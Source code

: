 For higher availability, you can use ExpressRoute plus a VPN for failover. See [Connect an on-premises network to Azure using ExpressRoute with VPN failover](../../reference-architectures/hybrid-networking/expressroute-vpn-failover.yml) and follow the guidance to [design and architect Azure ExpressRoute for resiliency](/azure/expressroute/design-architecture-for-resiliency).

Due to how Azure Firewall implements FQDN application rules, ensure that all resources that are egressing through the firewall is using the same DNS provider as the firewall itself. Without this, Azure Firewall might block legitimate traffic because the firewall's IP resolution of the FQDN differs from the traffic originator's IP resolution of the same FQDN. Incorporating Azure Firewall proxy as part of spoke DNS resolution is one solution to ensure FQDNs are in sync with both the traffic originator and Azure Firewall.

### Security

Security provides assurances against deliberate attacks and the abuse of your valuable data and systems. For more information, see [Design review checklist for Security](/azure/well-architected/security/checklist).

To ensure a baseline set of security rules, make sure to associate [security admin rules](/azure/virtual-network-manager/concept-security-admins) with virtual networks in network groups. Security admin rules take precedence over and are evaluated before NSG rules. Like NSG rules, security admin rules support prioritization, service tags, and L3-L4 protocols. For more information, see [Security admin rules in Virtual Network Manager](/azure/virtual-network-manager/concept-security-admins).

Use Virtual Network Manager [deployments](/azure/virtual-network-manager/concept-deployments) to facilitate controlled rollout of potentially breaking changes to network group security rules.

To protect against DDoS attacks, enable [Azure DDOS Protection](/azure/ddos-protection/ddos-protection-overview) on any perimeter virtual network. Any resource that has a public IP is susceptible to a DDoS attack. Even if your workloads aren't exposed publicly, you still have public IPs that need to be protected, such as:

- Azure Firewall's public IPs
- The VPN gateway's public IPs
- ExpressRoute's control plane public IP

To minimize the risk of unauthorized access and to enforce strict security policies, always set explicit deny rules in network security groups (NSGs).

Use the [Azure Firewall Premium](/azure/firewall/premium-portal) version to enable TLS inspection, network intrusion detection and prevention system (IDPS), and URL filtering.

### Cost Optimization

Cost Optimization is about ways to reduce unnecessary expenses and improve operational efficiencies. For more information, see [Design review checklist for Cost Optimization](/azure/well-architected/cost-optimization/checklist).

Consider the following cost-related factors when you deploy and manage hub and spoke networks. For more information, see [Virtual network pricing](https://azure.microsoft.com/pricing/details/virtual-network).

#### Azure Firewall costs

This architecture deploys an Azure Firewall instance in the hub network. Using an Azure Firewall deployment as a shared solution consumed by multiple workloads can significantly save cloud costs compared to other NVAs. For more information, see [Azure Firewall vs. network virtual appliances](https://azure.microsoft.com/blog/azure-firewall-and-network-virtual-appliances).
★ ★ ★ ★
Return only the lines above that run from the opening line through the line containing "higher availability, you", exactly as written.

• [Problem solution]:
Source code

: For higher availability, you can use ExpressRoute plus a VPN for failover. See [Connect an on-premises network to Azure using ExpressRoute with VPN failover](../../reference-architectures/hybrid-networking/expressroute-vpn-failover.yml) and follow the guidance to [design and architect Azure ExpressRoute for resiliency](/azure/expressroute/design-architecture-for-resiliency).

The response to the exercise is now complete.